Italian painter (1847–1894)

Alcide Segoni (April 1847 – 1894) was an Italian painter.

He was born in Florence, Grand Duchy of Tuscany, and began his studies at the Academy of Fine Arts of Florence under the direction of professor Antonio Ciseri. His first canvas was the Recovery of the body of Catiline, following the battle near Pistoia, awarded gold medal at the Triennial contest of 1871, and later displayed in the Modern Gallery in Florence.
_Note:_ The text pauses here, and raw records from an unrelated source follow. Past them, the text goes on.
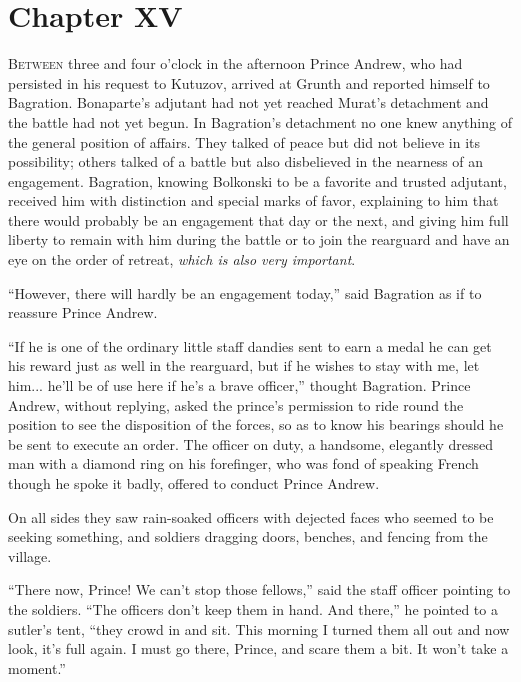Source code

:\chapter*{Chapter XV}
\ifaudio     {} \fi

\lettrine[lines=2, loversize=0.3, lraise=0]{\initfamily B}{etween}
three and four o'clock in the afternoon Prince Andrew,
who had persisted in his request to Kutuzov, arrived at Grunth
and reported himself to Bagration. Bonaparte's adjutant had not
yet reached Murat's detachment and the battle had not yet
begun. In Bagration's detachment no one knew anything of the
general position of affairs. They talked of peace but did not
believe in its possibility; others talked of a battle but also
disbelieved in the nearness of an engagement. Bagration, knowing
Bolkonski to be a favorite and trusted adjutant, received him
with distinction and special marks of favor, explaining to him
that there would probably be an engagement that day or the next,
and giving him full liberty to remain with him during the battle
or to join the rearguard and have an eye on the order of retreat,
\emph{which is also very important}.

``However, there will hardly be an engagement today,'' said
Bagration as if to reassure Prince Andrew.

``If he is one of the ordinary little staff dandies sent to earn
a medal he can get his reward just as well in the rearguard, but
if he wishes to stay with me, let him... he'll be of use here if
he's a brave officer,'' thought Bagration. Prince Andrew, without
replying, asked the prince's permission to ride round the
position to see the disposition of the forces, so as to know his
bearings should he be sent to execute an order. The officer on
duty, a handsome, elegantly dressed man with a diamond ring on
his forefinger, who was fond of speaking French though he spoke
it badly, offered to conduct Prince Andrew.

On all sides they saw rain-soaked officers with dejected faces
who seemed to be seeking something, and soldiers dragging doors,
benches, and fencing from the village.

``There now, Prince! We can't stop those fellows,'' said the
staff officer pointing to the soldiers. ``The officers don't keep
them in hand. And there,'' he pointed to a sutler's tent, ``they
crowd in and sit. This morning I turned them all out and now
look, it's full again. I must go there, Prince, and scare them a
bit. It won't take a moment.''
In 1874, he completed a large canvas of Death of Filippo Strozzi, afterwards he painted a Michelangelo and Vittoria Colonna; Il Maresciallo d'Anere at the Court of the Regent Queen Maria; and Napoleon I awards a dragoon the Legion of Honor. Other works, among them include a Dopo la vincita, exhibited in Turin in 1880. L'agguato was exhibited at the 1881 Exhibition of Fine Arts in Milan, along with an oil canvas of Un Ratto, and another painting depicting a costume of the 18th century. At the 1877 National Artistic Exposition in Venice he exhibited a canvas titled Antiquarian. Other paintings of note are: The Curious; How will it end?; The vindicated Honor; An Interrogation; The interrupted confession; Questo non si tocca; The interrogation; Dichiarazione, in cantina; La storia d'un moschettiere; Una partita a scacchi; L'ordine per il campo; Presentazione della sposa allo zio cardinale.